DATA SUPPLIED:
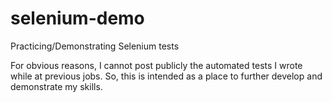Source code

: # selenium-demo
Practicing/Demonstrating Selenium tests

For obvious reasons, I cannot post publicly the automated tests I wrote while at previous jobs. So, this is intended as a place to further develop and demonstrate my skills.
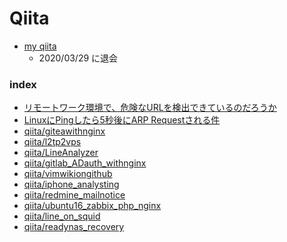 Qiita
===

* [my qiita](#)
	* 2020/03/29 に退会

### index

* [リモートワーク環境で、危険なURLを検出できているのだろうか](qiita/remotework_backslash.md)
* [LinuxにPingしたら5秒後にARP Requestされる件](qiita/LinuxPingReArp5sec/README.md)
* [qiita/giteawithnginx](qiita/giteawithnginx.md)
* [qiita/l2tp2vps](qiita/l2tp2vps.md)
* [qiita/LineAnalyzer](qiita/LineAnalyzer.md)
* [qiita/gitlab_ADauth_withnginx](qiita/gitlab_ADauth_withnginx.md)
* [qiita/vimwikiongithub](qiita/vimwikiongithub.md)
* [qiita/iphone_analysting](qiita/iphone_analysting.md)
* [qiita/redmine_mailnotice](qiita/redmine_mailnotice.md)
* [qiita/ubuntu16_zabbix_php_nginx](qiita/ubuntu16_zabbix_php_nginx.md)
* [qiita/line_on_squid](qiita/line_on_squid.md)
* [qiita/readynas_recovery](qiita/readynas_recovery.md)

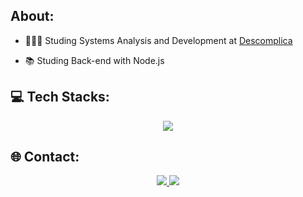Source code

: ## About:

- 👨🏼‍🏫 Studing Systems Analysis and Development at [Descomplica](https://descomplica.com.br/faculdade/)

- 📚 Studing Back-end with Node.js

## 💻 Tech Stacks: 

<p align="center"> 
    <img src="https://skillicons.dev/icons?i=js,ts,nodejs,prisma,java" />
</p>

## 🌐 Contact:
<p align="center">
  <a href="https://www.linkedin.com/in/igorrcoelho/">
    <img src="https://skillicons.dev/icons?i=linkedin" />
  </a>
  <a href="https://www.instagram.com/igor_rodrigues223/">
    <img src="https://skillicons.dev/icons?i=instagram" />
  </a>
</p>

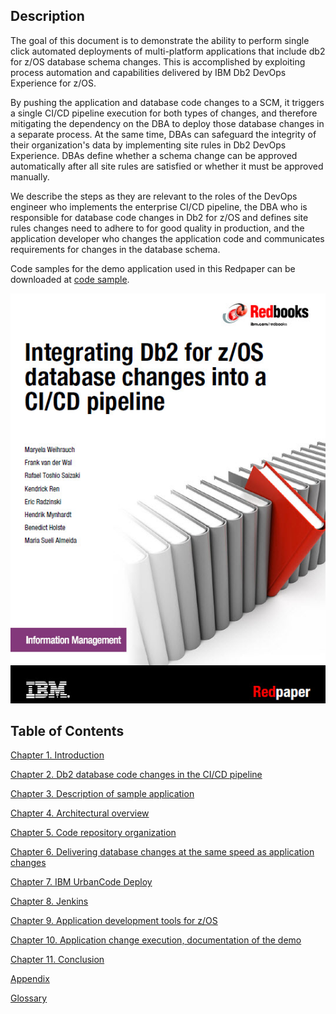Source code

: ## Description

The goal of this document is to demonstrate the ability to perform single click automated deployments of multi-platform applications that include db2 for z/OS database schema changes. This is accomplished by exploiting process automation and capabilities delivered by IBM Db2 DevOps Experience for z/OS.

By pushing the application and database code changes to a SCM, it triggers a single CI/CD pipeline execution for both types of changes, and therefore mitigating the dependency on the DBA to deploy those database changes in a separate process. At the same time, DBAs can safeguard the integrity of their organization's data by implementing site rules in Db2 DevOps Experience. DBAs define whether a schema change can be approved automatically after all site rules are satisfied or whether it must be approved manually.

We describe the steps as they are relevant to the roles of the DevOps engineer who implements the enterprise CI/CD pipeline, the DBA who is responsible for database code changes in Db2 for z/OS and defines site rules changes need to adhere to for good quality in production, and the application developer who changes the application code and communicates requirements for changes in the database schema.

Code samples for the demo application used in this Redpaper can be downloaded at [code sample](https://github.com/IBMRedbooks/REDP-5646-Db2-for-z-OS-DevOps-Experience/tree/main/code%20sample).

<p align="center">
  <img alt="Git repository structure" src="images/cover.jpg">
</p>

## Table of Contents

[Chapter 1.  Introduction](C001_introduction.md)

[Chapter 2.  Db2 database code changes in the CI/CD pipeline](C002_position.md)

[Chapter 3.  Description of sample application](C003_description_sampleApp.md)

[Chapter 4.  Architectural overview](C004_architecture.md)

[Chapter 5.  Code repository organization](C005_codeRepoOrganization.md)

[Chapter 6.  Delivering database changes at the same speed as application changes](C006_doe_overall.md)

[Chapter 7.  IBM UrbanCode Deploy](C007_ucd_overall.md)

[Chapter 8.  Jenkins](C008_jenkins_overall.md)

[Chapter 9.  Application development tools for z/OS](C009_devEnvironment.md)

[Chapter 10.  Application change execution, documentation of the demo](C010_demo_overall.md)

[Chapter 11.  Conclusion](C011_conclusion.md)

[Appendix](C012_appendix.md)

[Glossary](C013_glossary.md)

GOAL OF THE EXERCISE: Your task is to reproduce every record exactly while omitting the pictures.

RESULT OF THE TASK:
Source code

: # selenium-demo
Practicing/Demonstrating Selenium tests

For obvious reasons, I cannot post publicly the automated tests I wrote while at previous jobs. So, this is intended as a place to further develop and demonstrate my skills.
 Qiita
===

* [my qiita](#)
	* 2020/03/29 に退会

### index

* [リモートワーク環境で、危険なURLを検出できているのだろうか](qiita/remotework_backslash.md)
* [LinuxにPingしたら5秒後にARP Requestされる件](qiita/LinuxPingReArp5sec/README.md)
* [qiita/giteawithnginx](qiita/giteawithnginx.md)
* [qiita/l2tp2vps](qiita/l2tp2vps.md)
* [qiita/LineAnalyzer](qiita/LineAnalyzer.md)
* [qiita/gitlab_ADauth_withnginx](qiita/gitlab_ADauth_withnginx.md)
* [qiita/vimwikiongithub](qiita/vimwikiongithub.md)
* [qiita/iphone_analysting](qiita/iphone_analysting.md)
* [qiita/redmine_mailnotice](qiita/redmine_mailnotice.md)
* [qiita/ubuntu16_zabbix_php_nginx](qiita/ubuntu16_zabbix_php_nginx.md)
* [qiita/line_on_squid](qiita/line_on_squid.md)
* [qiita/readynas_recovery](qiita/readynas_recovery.md)

Source code

: ## About:

- 👨🏼‍🏫 Studing Systems Analysis and Development at [Descomplica](https://descomplica.com.br/faculdade/)

- 📚 Studing Back-end with Node.js

## 💻 Tech Stacks: 

<p align="center"> 
    <img src="https://skillicons.dev/icons?i=js,ts,nodejs,prisma,java" />
</p>

## 🌐 Contact:
<p align="center">
  <a href="https://www.linkedin.com/in/igorrcoelho/">
    <img src="https://skillicons.dev/icons?i=linkedin" />
  </a>
  <a href="https://www.instagram.com/igor_rodrigues223/">
    <img src="https://skillicons.dev/icons?i=instagram" />
  </a>
</p>

Source code

: ## Description

The goal of this document is to demonstrate the ability to perform single click automated deployments of multi-platform applications that include db2 for z/OS database schema changes. This is accomplished by exploiting process automation and capabilities delivered by IBM Db2 DevOps Experience for z/OS.

By pushing the application and database code changes to a SCM, it triggers a single CI/CD pipeline execution for both types of changes, and therefore mitigating the dependency on the DBA to deploy those database changes in a separate process. At the same time, DBAs can safeguard the integrity of their organization's data by implementing site rules in Db2 DevOps Experience. DBAs define whether a schema change can be approved automatically after all site rules are satisfied or whether it must be approved manually.

We describe the steps as they are relevant to the roles of the DevOps engineer who implements the enterprise CI/CD pipeline, the DBA who is responsible for database code changes in Db2 for z/OS and defines site rules changes need to adhere to for good quality in production, and the application developer who changes the application code and communicates requirements for changes in the database schema.

Code samples for the demo application used in this Redpaper can be downloaded at [code sample](https://github.com/IBMRedbooks/REDP-5646-Db2-for-z-OS-DevOps-Experience/tree/main/code%20sample).

<p align="center">
  <img alt="Git repository structure" src="images/cover.jpg">
</p>

## Table of Contents

[Chapter 1.  Introduction](C001_introduction.md)

[Chapter 2.  Db2 database code changes in the CI/CD pipeline](C002_position.md)

[Chapter 3.  Description of sample application](C003_description_sampleApp.md)

[Chapter 4.  Architectural overview](C004_architecture.md)

[Chapter 5.  Code repository organization](C005_codeRepoOrganization.md)

[Chapter 6.  Delivering database changes at the same speed as application changes](C006_doe_overall.md)

[Chapter 7.  IBM UrbanCode Deploy](C007_ucd_overall.md)

[Chapter 8.  Jenkins](C008_jenkins_overall.md)

[Chapter 9.  Application development tools for z/OS](C009_devEnvironment.md)

[Chapter 10.  Application change execution, documentation of the demo](C010_demo_overall.md)

[Chapter 11.  Conclusion](C011_conclusion.md)

[Appendix](C012_appendix.md)

[Glossary](C013_glossary.md)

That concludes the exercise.